Mental and Behavioral
University of Pennsylvania has the shortest combined mid-year breaks in the Ivy League; at the same time it is working hard to address mental health issues on campus. Penn gives students 34 days off in mid-year breaks, while almost all of the Ivy League (with the exception of Columbia) give students at least 55 days off.
In a New York Times op-ed, Amy Butcher, an assistant professor at Ohio Wesleyan University, argues that Yik Yak, a website best known for allowing anonymous communication (for hookups, gossip, news, etc.) can be used to reach out to students in distress. Ironically, the website is known more as a platform for bullying, sexual harassment, and racism, but Butcher has witnessed students going there for help in the wake of a tragedy. She uses the app to say to students, “There’s someone you can talk to.

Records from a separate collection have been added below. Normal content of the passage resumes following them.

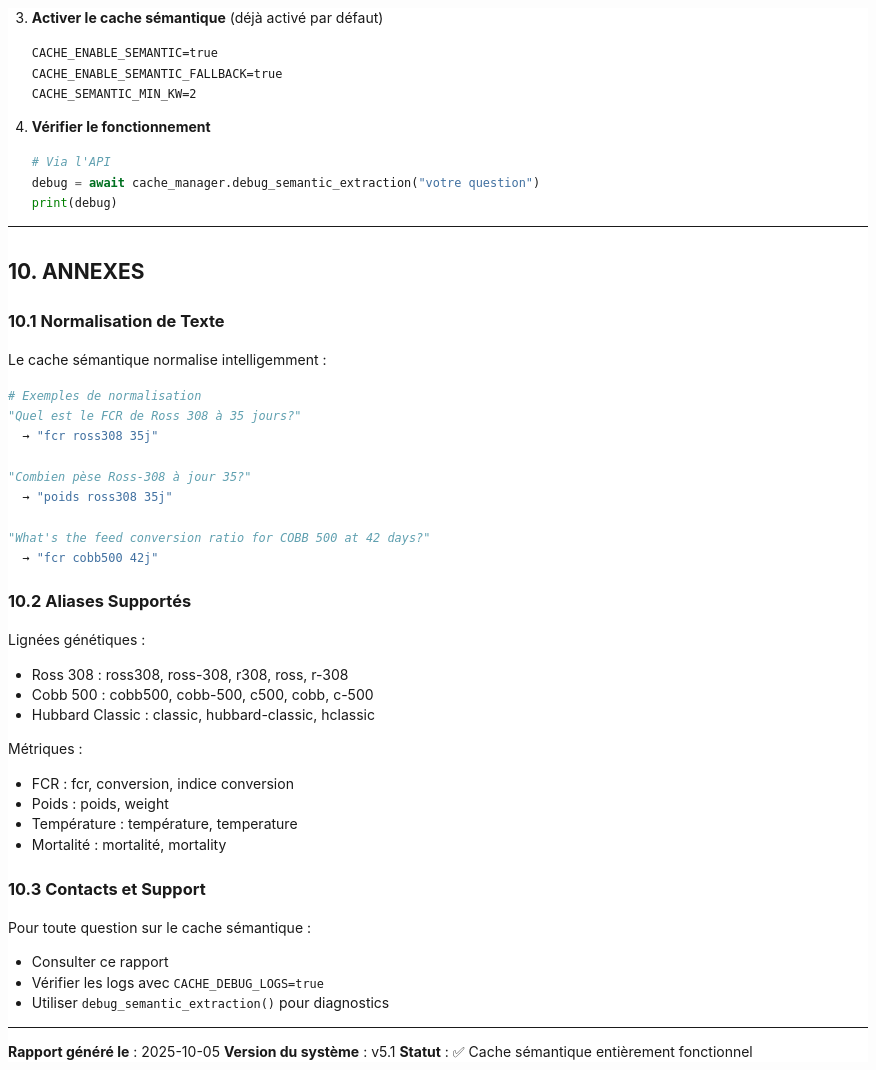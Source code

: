 3. **Activer le cache sémantique** (déjà activé par défaut)
   ```env
   CACHE_ENABLE_SEMANTIC=true
   CACHE_ENABLE_SEMANTIC_FALLBACK=true
   CACHE_SEMANTIC_MIN_KW=2
   ```

4. **Vérifier le fonctionnement**
   ```python
   # Via l'API
   debug = await cache_manager.debug_semantic_extraction("votre question")
   print(debug)
   ```

---

## 10. ANNEXES

### 10.1 Normalisation de Texte

Le cache sémantique normalise intelligemment :

```python
# Exemples de normalisation
"Quel est le FCR de Ross 308 à 35 jours?"
  → "fcr ross308 35j"

"Combien pèse Ross-308 à jour 35?"
  → "poids ross308 35j"

"What's the feed conversion ratio for COBB 500 at 42 days?"
  → "fcr cobb500 42j"
```

### 10.2 Aliases Supportés

Lignées génétiques :
- Ross 308 : ross308, ross-308, r308, ross, r-308
- Cobb 500 : cobb500, cobb-500, c500, cobb, c-500
- Hubbard Classic : classic, hubbard-classic, hclassic

Métriques :
- FCR : fcr, conversion, indice conversion
- Poids : poids, weight
- Température : température, temperature
- Mortalité : mortalité, mortality

### 10.3 Contacts et Support

Pour toute question sur le cache sémantique :
- Consulter ce rapport
- Vérifier les logs avec `CACHE_DEBUG_LOGS=true`
- Utiliser `debug_semantic_extraction()` pour diagnostics

---

**Rapport généré le** : 2025-10-05
**Version du système** : v5.1
**Statut** : ✅ Cache sémantique entièrement fonctionnel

You can talk to me.”
A group of Harvard seniors recently created the “Feel Good Society,” in an effort to break the “taboo around discussing mental health struggles as a Harvard kid.”
Students at the University of North Carolina-Chapel Hill are collaborating with the school’s Counseling and Psychological Services to create an app for mental health services. When finished, it will provide a database of literature on mental illness, self-diagnostic inventories, daily tip notifications, and information about how to support a student in distress.
Diversity and Inclusion
International applicants to Dartmouth College engineering program dropped 30 percent this year, and other top schools say they are seeing similar trends. College and university leaders are worried these decreases are indicative of changes in U.S. immigration and travel policy.
In the Washington Post, George Mason University President Ángel Cabrera argues that international students have a positive impact on local economies, and that barriers to educational exchange will inhibit these gains.
A new policy at University of Missouri included a plan to charge students for initial mental health visits at the Student Health Center. The policy, intended to generate revenue, was met with controversy and subsequently changed.
College Affordability
A new report from the nonprofit Institute for Higher Education Policy (IHEP) shows that 95 percent of colleges are unaffordable for many young adults in the US. The research showed that students from high income families can afford about 90 percent of the more than 2,000 colleges studied, while low- and moderate-income students can afford only 1 to 5 percent of those schools.
Sexual Assault and Title IX
Fifteen percent of undergraduate female students at the University of Texas-Austin said they had been raped, according to a recent survey of sexual assault within the UT system. Seventy-two percent of students who reported being assaulted said they didn’t tell anyone, and only 8 percent told someone affiliated with the school about the assault.